Katastrophen

DIE BEWOHNER BLIEBEN VON NATURKATASTROPHEN UND KRIEGEN NICHT VERSCHONT

Kupferstich aus der Schausammlung des Bezirksmuseums Alsergrund (ALSEUM)
Die Pulverturmexplosion anno 1779

Im Revolutionsjahr 1848 war die Nussdorfer Linie beim "Auge Gottes" hart umkämpft. Zu den regionalen Katastrophen zählen ein Großbrand in Lichtental, dem 1786 vierzig Häuser zum Opfer fielen oder die ständigen Überschwemmungen von Als und Donau (1770/71, 1784/85, 1786/87, 1829/30).
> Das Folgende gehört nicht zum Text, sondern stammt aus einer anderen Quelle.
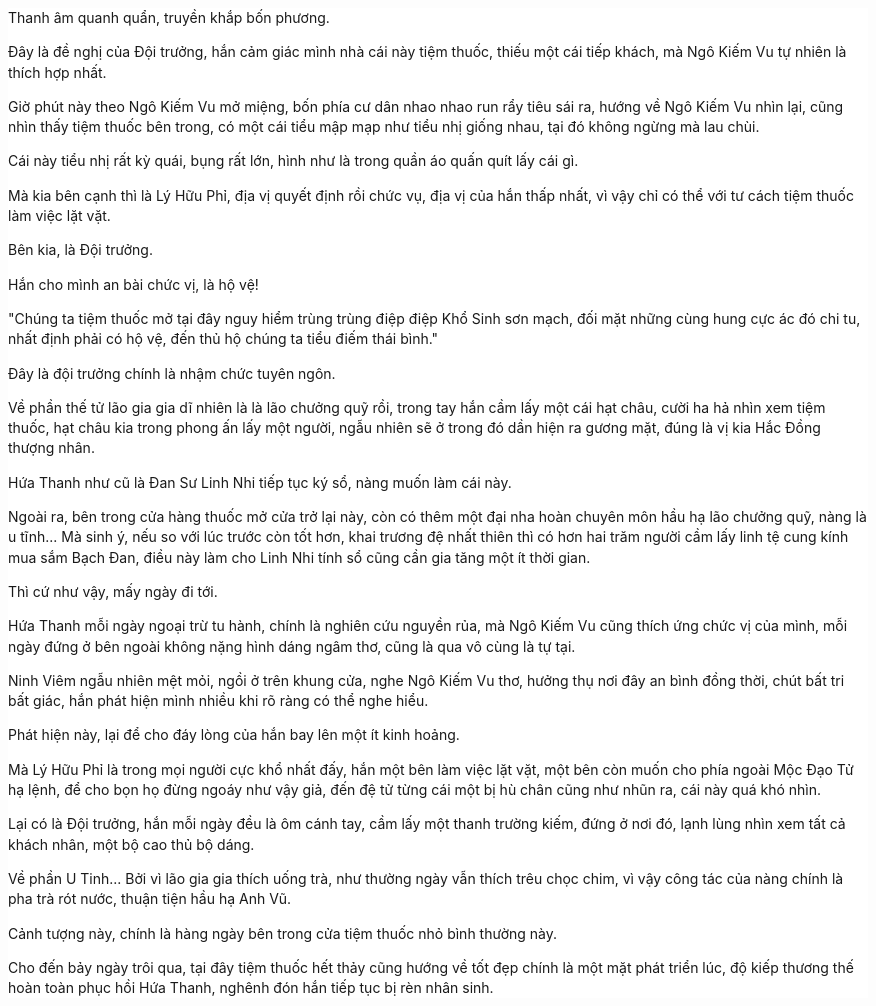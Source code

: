 Thanh âm quanh quẩn, truyền khắp bốn phương.

Đây là đề nghị của Đội trưởng, hắn cảm giác mình nhà cái này tiệm thuốc, thiếu một cái tiếp khách, mà Ngô Kiếm Vu tự nhiên là thích hợp nhất.

Giờ phút này theo Ngô Kiếm Vu mở miệng, bốn phía cư dân nhao nhao run rẩy tiêu sái ra, hướng về Ngô Kiếm Vu nhìn lại, cũng nhìn thấy tiệm thuốc bên trong, có một cái tiểu mập mạp như tiểu nhị giống nhau, tại đó không ngừng mà lau chùi.

Cái này tiểu nhị rất kỳ quái, bụng rất lớn, hình như là trong quần áo quấn quít lấy cái gì.

Mà kia bên cạnh thì là Lý Hữu Phỉ, địa vị quyết định rồi chức vụ, địa vị của hắn thấp nhất, vì vậy chỉ có thể với tư cách tiệm thuốc làm việc lặt vặt.

Bên kia, là Đội trưởng.

Hắn cho mình an bài chức vị, là hộ vệ!

"Chúng ta tiệm thuốc mở tại đây nguy hiểm trùng trùng điệp điệp Khổ Sinh sơn mạch, đối mặt những cùng hung cực ác đó chi tu, nhất định phải có hộ vệ, đến thủ hộ chúng ta tiểu điếm thái bình."

Đây là đội trưởng chính là nhậm chức tuyên ngôn.

Về phần thế tử lão gia gia dĩ nhiên là là lão chưởng quỹ rồi, trong tay hắn cầm lấy một cái hạt châu, cười ha hả nhìn xem tiệm thuốc, hạt châu kia trong phong ấn lấy một người, ngẫu nhiên sẽ ở trong đó dần hiện ra gương mặt, đúng là vị kia Hắc Đồng thượng nhân.

Hứa Thanh như cũ là Đan Sư Linh Nhi tiếp tục ký sổ, nàng muốn làm cái này.

Ngoài ra, bên trong cửa hàng thuốc mở cửa trở lại này, còn có thêm một đại nha hoàn chuyên môn hầu hạ lão chưởng quỹ, nàng là u tĩnh... Mà sinh ý, nếu so với lúc trước còn tốt hơn, khai trương đệ nhất thiên thì có hơn hai trăm người cầm lấy linh tệ cung kính mua sắm Bạch Đan, điều này làm cho Linh Nhi tính sổ cũng cần gia tăng một ít thời gian.

Thì cứ như vậy, mấy ngày đi tới.

Hứa Thanh mỗi ngày ngoại trừ tu hành, chính là nghiên cứu nguyền rủa, mà Ngô Kiếm Vu cũng thích ứng chức vị của mình, mỗi ngày đứng ở bên ngoài không nặng hình dáng ngâm thơ, cũng là qua vô cùng là tự tại.

Ninh Viêm ngẫu nhiên mệt mỏi, ngồi ở trên khung cửa, nghe Ngô Kiếm Vu thơ, hưởng thụ nơi đây an bình đồng thời, chút bất tri bất giác, hắn phát hiện mình nhiều khi rõ ràng có thể nghe hiểu.

Phát hiện này, lại để cho đáy lòng của hắn bay lên một ít kinh hoảng.

Mà Lý Hữu Phỉ là trong mọi người cực khổ nhất đấy, hắn một bên làm việc lặt vặt, một bên còn muốn cho phía ngoài Mộc Đạo Tử hạ lệnh, để cho bọn họ đừng ngoáy như vậy giả, đến đệ tử từng cái một bị hù chân cũng như nhũn ra, cái này quá khó nhìn.

Lại có là Đội trưởng, hắn mỗi ngày đều là ôm cánh tay, cầm lấy một thanh trường kiếm, đứng ở nơi đó, lạnh lùng nhìn xem tất cả khách nhân, một bộ cao thủ bộ dáng.

Về phần U Tinh... Bởi vì lão gia gia thích uống trà, như thường ngày vẫn thích trêu chọc chim, vì vậy công tác của nàng chính là pha trà rót nước, thuận tiện hầu hạ Anh Vũ.

Cảnh tượng này, chính là hàng ngày bên trong cửa tiệm thuốc nhỏ bình thường này.

Cho đến bảy ngày trôi qua, tại đây tiệm thuốc hết thảy cũng hướng về tốt đẹp chính là một mặt phát triển lúc, độ kiếp thương thế hoàn toàn phục hồi Hứa Thanh, nghênh đón hắn tiếp tục bị rèn nhân sinh.
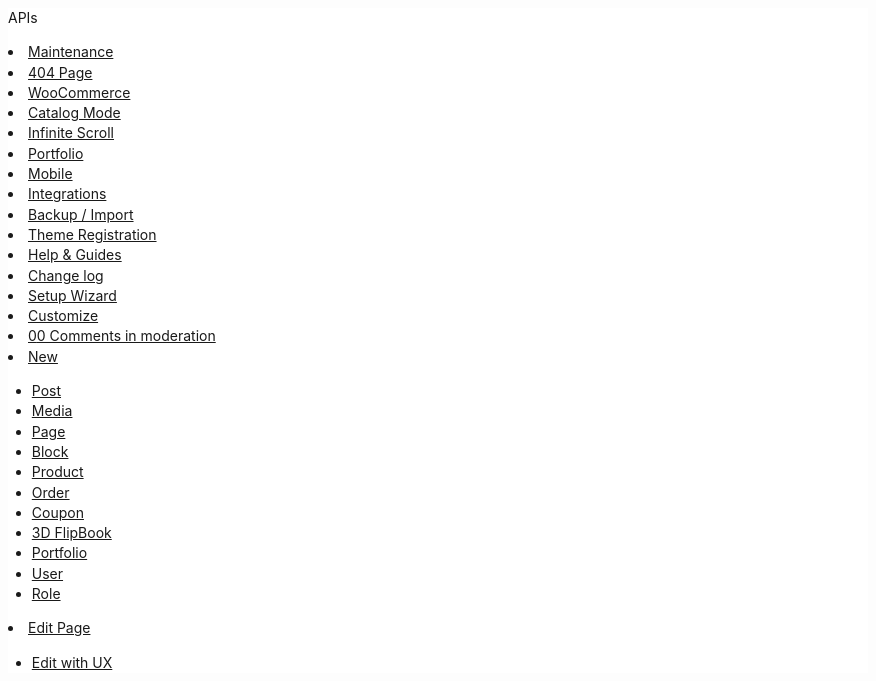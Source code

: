 APIs</a></li><li id='wp-admin-bar-options_advanced_maintenance'><a class='ab-item' href='http://127.0.0.1:82/wordpress/wp-admin/admin.php?page=optionsframework&#038;tab=of-option-maintenancemode'>Maintenance</a></li><li id='wp-admin-bar-options_advanced_404'><a class='ab-item' href='http://127.0.0.1:82/wordpress/wp-admin/admin.php?page=optionsframework&#038;tab=of-option-404page'>404 Page</a></li><li id='wp-admin-bar-options_advanced_woocommerce'><a class='ab-item' href='http://127.0.0.1:82/wordpress/wp-admin/admin.php?page=optionsframework&#038;tab=of-option-woocommerce'>WooCommerce</a></li><li id='wp-admin-bar-options_advanced_catalog_mode'><a class='ab-item' href='http://127.0.0.1:82/wordpress/wp-admin/admin.php?page=optionsframework&#038;tab=of-option-catalogmode'>Catalog Mode</a></li><li id='wp-admin-bar-options_advanced_infinite_scroll'><a class='ab-item' href='http://127.0.0.1:82/wordpress/wp-admin/admin.php?page=optionsframework&#038;tab=of-option-infinitescroll'>Infinite Scroll</a></li><li id='wp-admin-bar-options_advanced_portfolio'><a class='ab-item' href='http://127.0.0.1:82/wordpress/wp-admin/admin.php?page=optionsframework&#038;tab=of-option-portfolio'>Portfolio</a></li><li id='wp-admin-bar-options_advanced_mobile'><a class='ab-item' href='http://127.0.0.1:82/wordpress/wp-admin/admin.php?page=optionsframework&#038;tab=of-option-mobile'>Mobile</a></li><li id='wp-admin-bar-options_advanced_integrations'><a class='ab-item' href='http://127.0.0.1:82/wordpress/wp-admin/admin.php?page=optionsframework&#038;tab=of-option-integrations'>Integrations</a></li><li id='wp-admin-bar-options_advanced_backup'><a class='ab-item' href='http://127.0.0.1:82/wordpress/wp-admin/admin.php?page=optionsframework&#038;tab=of-option-backupandimport'>Backup / Import</a></li></ul></div></li><li id='wp-admin-bar-flatsome_panel_license'><a class='ab-item' href='http://127.0.0.1:82/wordpress/wp-admin/admin.php?page=flatsome-panel'>Theme Registration</a></li><li id='wp-admin-bar-flatsome_panel_support'><a class='ab-item' href='http://127.0.0.1:82/wordpress/wp-admin/admin.php?page=flatsome-panel-support'>Help & Guides</a></li><li id='wp-admin-bar-flatsome_panel_changelog'><a class='ab-item' href='http://127.0.0.1:82/wordpress/wp-admin/admin.php?page=flatsome-panel-changelog'>Change log</a></li><li id='wp-admin-bar-flatsome_panel_setup_wizard'><a class='ab-item' href='http://127.0.0.1:82/wordpress/wp-admin/admin.php?page=flatsome-setup'>Setup Wizard</a></li></ul></div></li><li id='wp-admin-bar-customize' class="hide-if-no-customize"><a class='ab-item' href='http://127.0.0.1:82/wordpress/wp-admin/customize.php?url=http%3A%2F%2F127.0.0.1%3A82%2Fwordpress%2F'>Customize</a></li><li id='wp-admin-bar-comments'><a class='ab-item' href='http://127.0.0.1:82/wordpress/wp-admin/edit-comments.php'><span class="ab-icon"></span><span class="ab-label awaiting-mod pending-count count-0" aria-hidden="true">0</span><span class="screen-reader-text comments-in-moderation-text">0 Comments in moderation</span></a></li><li id='wp-admin-bar-new-content' class="menupop"><a class='ab-item' aria-haspopup="true" href='http://127.0.0.1:82/wordpress/wp-admin/post-new.php'><span class="ab-icon"></span><span class="ab-label">New</span></a><div class="ab-sub-wrapper"><ul id='wp-admin-bar-new-content-default' class="ab-submenu"><li id='wp-admin-bar-new-post'><a class='ab-item' href='http://127.0.0.1:82/wordpress/wp-admin/post-new.php'>Post</a></li><li id='wp-admin-bar-new-media'><a class='ab-item' href='http://127.0.0.1:82/wordpress/wp-admin/media-new.php'>Media</a></li><li id='wp-admin-bar-new-page'><a class='ab-item' href='http://127.0.0.1:82/wordpress/wp-admin/post-new.php?post_type=page'>Page</a></li><li id='wp-admin-bar-new-blocks'><a class='ab-item' href='http://127.0.0.1:82/wordpress/wp-admin/post-new.php?post_type=blocks'>Block</a></li><li id='wp-admin-bar-new-product'><a class='ab-item' href='http://127.0.0.1:82/wordpress/wp-admin/post-new.php?post_type=product'>Product</a></li><li id='wp-admin-bar-new-shop_order'><a class='ab-item' href='http://127.0.0.1:82/wordpress/wp-admin/post-new.php?post_type=shop_order'>Order</a></li><li id='wp-admin-bar-new-shop_coupon'><a class='ab-item' href='http://127.0.0.1:82/wordpress/wp-admin/post-new.php?post_type=shop_coupon'>Coupon</a></li><li id='wp-admin-bar-new-3d-flip-book'><a class='ab-item' href='http://127.0.0.1:82/wordpress/wp-admin/post-new.php?post_type=3d-flip-book'>3D FlipBook</a></li><li id='wp-admin-bar-new-featured_item'><a class='ab-item' href='http://127.0.0.1:82/wordpress/wp-admin/post-new.php?post_type=featured_item'>Portfolio</a></li><li id='wp-admin-bar-new-user'><a class='ab-item' href='http://127.0.0.1:82/wordpress/wp-admin/user-new.php'>User</a></li><li id='wp-admin-bar-members-new-role'><a class='ab-item' href='http://127.0.0.1:82/wordpress/wp-admin/admin.php?page=members'>Role</a></li></ul></div></li><li id='wp-admin-bar-edit' class="menupop"><a class='ab-item' aria-haspopup="true" href='http://127.0.0.1:82/wordpress/wp-admin/post.php?post=696&#038;action=edit'>Edit Page</a><div class="ab-sub-wrapper"><ul id='wp-admin-bar-edit-default' class="ab-submenu"><li id='wp-admin-bar-edit_uxbuilder'><a class='ab-item' href='http://127.0.0.1:82/wordpress/wp-admin/post.php?post=696&#038;action=edit&#038;app=uxbuilder&#038;type=editor'>Edit with UX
Am 26. Juni 1779 explodierte das Pulvermagazin bei der Nussdorfer Linie. Dabei waren fast 70 Tote, 100 Verletzte und großer Sachschaden zu beklagen.

 

Auf dem Alsergrund befanden sich Einrichtungen des Militärs und Strafvollzugs, wie (1753-1912) die Alser Kaserne am Beginn der Alser Straße und die Kronprinz-Rudolf- (Rossauer) Kaserne. 1921-1938 war hier das Wiener Hausregiment der Deutschmeister einquartiert.

 

Unweit davon wurden im18. Jahrhundert auf dem Rabenstein (Schlickplatz 12) Hinrichtungen vollstreckt. Kaiser Joseph II. hob die Todesstrafe ebenso auf, wie das "Bäckerschupfen" am Donaukanal für Bäcker, deren Brot zu leicht war.